## DATA FOR REVIEW
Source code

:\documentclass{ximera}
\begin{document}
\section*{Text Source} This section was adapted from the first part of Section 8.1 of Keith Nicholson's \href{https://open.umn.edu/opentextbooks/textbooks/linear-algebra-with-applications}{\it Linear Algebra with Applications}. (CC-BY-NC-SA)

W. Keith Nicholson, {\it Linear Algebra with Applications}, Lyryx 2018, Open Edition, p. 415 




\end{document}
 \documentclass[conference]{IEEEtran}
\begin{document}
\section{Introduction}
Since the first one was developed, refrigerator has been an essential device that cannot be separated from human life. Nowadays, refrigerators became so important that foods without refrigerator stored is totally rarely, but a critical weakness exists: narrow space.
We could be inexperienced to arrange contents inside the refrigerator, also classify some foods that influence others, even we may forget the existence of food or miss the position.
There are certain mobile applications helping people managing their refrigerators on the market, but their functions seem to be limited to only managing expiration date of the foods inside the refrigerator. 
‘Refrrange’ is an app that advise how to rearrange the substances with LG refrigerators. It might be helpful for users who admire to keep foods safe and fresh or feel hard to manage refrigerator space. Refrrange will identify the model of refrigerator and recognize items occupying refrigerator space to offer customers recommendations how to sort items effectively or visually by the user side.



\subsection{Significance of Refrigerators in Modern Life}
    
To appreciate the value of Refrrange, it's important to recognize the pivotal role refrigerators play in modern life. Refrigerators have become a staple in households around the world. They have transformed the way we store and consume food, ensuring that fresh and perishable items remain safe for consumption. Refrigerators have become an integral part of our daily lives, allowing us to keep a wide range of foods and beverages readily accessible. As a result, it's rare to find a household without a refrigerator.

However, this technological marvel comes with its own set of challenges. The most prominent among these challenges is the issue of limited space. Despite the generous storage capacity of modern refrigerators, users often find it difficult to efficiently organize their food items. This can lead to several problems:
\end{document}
==
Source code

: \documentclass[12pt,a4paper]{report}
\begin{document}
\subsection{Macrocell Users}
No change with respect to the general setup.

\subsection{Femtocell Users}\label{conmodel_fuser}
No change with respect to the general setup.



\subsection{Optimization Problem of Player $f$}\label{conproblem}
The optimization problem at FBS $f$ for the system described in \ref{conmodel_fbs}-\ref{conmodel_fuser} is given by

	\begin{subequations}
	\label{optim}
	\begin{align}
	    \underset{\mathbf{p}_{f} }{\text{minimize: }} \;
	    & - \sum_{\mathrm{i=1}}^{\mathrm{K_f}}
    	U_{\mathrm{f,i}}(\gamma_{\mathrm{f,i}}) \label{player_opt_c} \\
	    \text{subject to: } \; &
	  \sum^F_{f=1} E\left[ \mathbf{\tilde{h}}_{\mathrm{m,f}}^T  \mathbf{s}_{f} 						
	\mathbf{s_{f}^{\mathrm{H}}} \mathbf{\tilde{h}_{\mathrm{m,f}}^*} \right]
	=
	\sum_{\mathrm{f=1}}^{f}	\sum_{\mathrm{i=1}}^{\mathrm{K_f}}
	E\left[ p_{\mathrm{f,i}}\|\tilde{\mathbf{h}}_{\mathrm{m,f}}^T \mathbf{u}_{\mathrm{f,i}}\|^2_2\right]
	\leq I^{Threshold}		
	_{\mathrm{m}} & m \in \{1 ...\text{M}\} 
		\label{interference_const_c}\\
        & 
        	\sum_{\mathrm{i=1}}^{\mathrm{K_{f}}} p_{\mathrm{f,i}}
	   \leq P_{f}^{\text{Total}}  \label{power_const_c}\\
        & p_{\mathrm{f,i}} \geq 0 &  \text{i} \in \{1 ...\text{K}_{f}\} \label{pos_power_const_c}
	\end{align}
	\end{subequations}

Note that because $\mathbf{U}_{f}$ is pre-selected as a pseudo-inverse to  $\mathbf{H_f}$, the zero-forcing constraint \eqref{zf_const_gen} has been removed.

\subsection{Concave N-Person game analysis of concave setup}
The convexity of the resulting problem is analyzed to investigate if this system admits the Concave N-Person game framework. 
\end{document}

## ACTION ITEM
Could you work out how many lines in the material contain "Concave"? Reply with only that number.

## SOLVED EXERCISE
2